Further, I think implicit in my question was the inappropriateness of "approving" bits of other revelations. In another post-site I have suggested that the only - or rather the best - way to understand "catholicity" is to accept that Calvary was for everyone who ever existed, before or since, across time or culture, believing or non-believing, and that consequently everyone - as above - is a member of the one catholic church, an "ekklesia" for all time. Membership of this ekklesia is not dependent on virtue, or good works or any merit, thus no room for Pelagianism or Tridentinism here. Otherwise, the significance and import of Jesus-love, redemption, is a narrow thing, thus a facsimile. What do you think of this take?

Pr Mark Henderson said...

The redemption won by Christ is indeed for everyone, but we also need to say that the subjective reception of it is by faith. Yes, this has to do with the catholicity of the church - the church is to proclaim the Gospel to all peoples.
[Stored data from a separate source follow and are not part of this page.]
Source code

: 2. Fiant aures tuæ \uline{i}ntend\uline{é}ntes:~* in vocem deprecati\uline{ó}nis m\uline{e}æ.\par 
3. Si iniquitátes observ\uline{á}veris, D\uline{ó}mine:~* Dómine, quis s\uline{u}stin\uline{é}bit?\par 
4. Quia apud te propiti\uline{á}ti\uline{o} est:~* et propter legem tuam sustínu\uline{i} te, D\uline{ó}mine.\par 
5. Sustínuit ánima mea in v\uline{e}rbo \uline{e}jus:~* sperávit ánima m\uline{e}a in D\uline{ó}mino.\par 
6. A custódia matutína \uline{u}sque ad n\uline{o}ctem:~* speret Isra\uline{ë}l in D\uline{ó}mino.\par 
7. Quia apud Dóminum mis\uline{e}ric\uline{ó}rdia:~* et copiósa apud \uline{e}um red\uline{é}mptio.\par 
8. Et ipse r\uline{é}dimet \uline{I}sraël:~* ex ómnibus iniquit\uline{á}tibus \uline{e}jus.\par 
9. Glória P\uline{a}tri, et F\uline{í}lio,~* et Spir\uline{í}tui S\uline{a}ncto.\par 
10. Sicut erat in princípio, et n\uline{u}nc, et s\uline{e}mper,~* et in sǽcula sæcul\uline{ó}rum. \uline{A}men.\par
Btw, I didn't mean to suggest that Buddha was a polytheist - quite the opposite, but his followers have corrupted his original insights. The folk expressions of the great religions always tend towards this corruption, it seems to me. It reminds me of something Calvin said, "the human heart is an idol factory"

Southern Cross said...

I do look forward to the series, too. I have been constantly challenged on the doctrine of sola Scriptura by Roman Catholic acquaintances, and although I did stand my ground, more details would come in handy and broaden my understanding of Lutheranism.

Could you also please explain why 'consubstantiation' is no apposite term for the Lord's Supper in Lutheranism?

Sadly, I have had no formal training in theology. This is something I will try and remedy with my modest means.

Pr Mark Henderson said...

Dear SC,

Yes, you will be tested, but that will serve to deepen your understanding and commitment.

Re the RCC being conservative, that is certainly the case outwardly, but they are actually the most radical of church bodies by introducing dogmas which ahve no scriptural reference and only shaky historical evidence.

'Consubstantiation' is a human philosophical term (related to 'transubstantiation') which implies a mixing of the substances of our Lord's body and blood with the bread and wine. Lutheran theologians reject it as an adequate explanation of our doctrine, and prefer to speak of a 'sacramental union' between the body and blood and the earthly elements and certainly of a real presence. And finally, the 'real presence' is an article of faith, and we do not want to fall into the error of Rome, which has dogmatised a philosophical theory about how this takes place. This is going beyond scripture - once again.

Hermann Sasse's 'This Is My Body' is the best book to read about the Lutheran doctrine.

You're quite right, SC, to take you time over these matters and explore deeply until you are fully persuaded in conscience.